Both offered a browsable, filterable listing experience as standard — with live availability, room-level photography, and clear pricing upfront. It confirmed that LHA's generic enquiry form was a significant step behind user expectations, and gave me a solid reference point for the patterns and conventions worth bringing into the redesign.
Design & Solution
System Architecture · UI Design
With the research pointing clearly toward a browsable listing experience, I mapped out the new user flow before touching any visuals. The key decision was how to handle availability — if a room was marked available, the user is routed to a Booking Form; if full, to a Waiting List Form. To reduce friction further, I built the system to pass URL parameters from the room card directly into the form, arriving with the Room Name, Hostel, and Room Type already pre-populated. The LHA team now receives clean, structured data with every submission rather than chasing missing information.
Mapping the intelligent user flow: utilising URL parameters to auto-populate forms based on live room status.
With the logic established, I moved into low-fidelity mockups to work out the room card format and overall layout — prioritising photos, price, room type, and a live availability badge, before presenting to the client for feedback.
Low fidelity mockups mapping out the new room cards and user interface layout.
The Results
Development · Outcomes
To make the system scalable and self-sufficient, I custom-built an Advanced Custom Fields (ACF) backend interface in WordPress. The LHA team can now independently update pricing, toggle availability, and manage room inventory without ever needing to raise a developer request.

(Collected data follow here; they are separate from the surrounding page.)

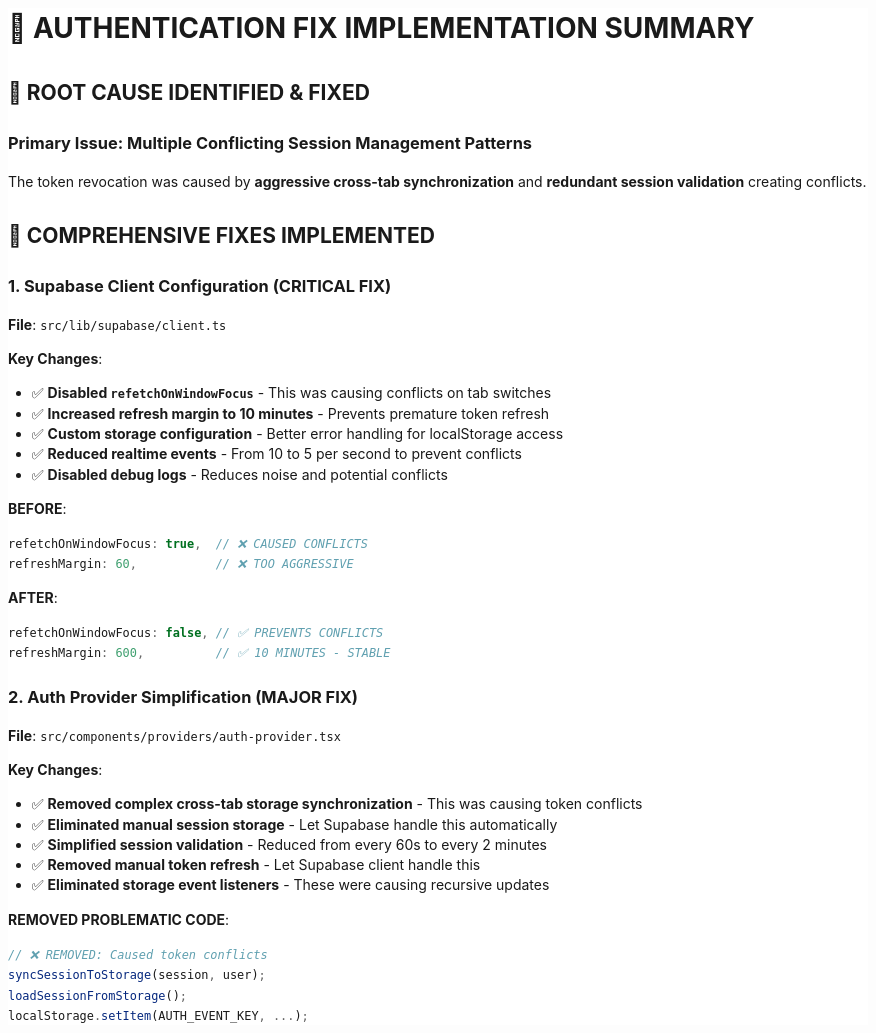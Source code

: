 # 🔧 AUTHENTICATION FIX IMPLEMENTATION SUMMARY

## 🎯 **ROOT CAUSE IDENTIFIED & FIXED**

### **Primary Issue: Multiple Conflicting Session Management Patterns**

The token revocation was caused by **aggressive cross-tab synchronization** and **redundant session validation** creating conflicts.

## 🔧 **COMPREHENSIVE FIXES IMPLEMENTED**

### **1. Supabase Client Configuration (CRITICAL FIX)**

**File**: `src/lib/supabase/client.ts`

**Key Changes**:

- ✅ **Disabled `refetchOnWindowFocus`** - This was causing conflicts on tab switches
- ✅ **Increased refresh margin to 10 minutes** - Prevents premature token refresh
- ✅ **Custom storage configuration** - Better error handling for localStorage access
- ✅ **Reduced realtime events** - From 10 to 5 per second to prevent conflicts
- ✅ **Disabled debug logs** - Reduces noise and potential conflicts

**BEFORE**:

```typescript
refetchOnWindowFocus: true,  // ❌ CAUSED CONFLICTS
refreshMargin: 60,           // ❌ TOO AGGRESSIVE
```

**AFTER**:

```typescript
refetchOnWindowFocus: false, // ✅ PREVENTS CONFLICTS
refreshMargin: 600,          // ✅ 10 MINUTES - STABLE
```

### **2. Auth Provider Simplification (MAJOR FIX)**

**File**: `src/components/providers/auth-provider.tsx`

**Key Changes**:

- ✅ **Removed complex cross-tab storage synchronization** - This was causing token conflicts
- ✅ **Eliminated manual session storage** - Let Supabase handle this automatically
- ✅ **Simplified session validation** - Reduced from every 60s to every 2 minutes
- ✅ **Removed manual token refresh** - Let Supabase client handle this
- ✅ **Eliminated storage event listeners** - These were causing recursive updates

**REMOVED PROBLEMATIC CODE**:

```typescript
// ❌ REMOVED: Caused token conflicts
syncSessionToStorage(session, user);
loadSessionFromStorage();
localStorage.setItem(AUTH_EVENT_KEY, ...);
```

By surfacing availability upfront and routing users intelligently based on room status, the volume of mismatched enquiries dropped significantly. Every submission that does come through arrives structured and actionable — saving the team considerable administrative time and giving applicants a much clearer, more honest experience from the start.
The redesigned room listings page — featuring live availability, room photography, and filtering by hostel, price, and room type.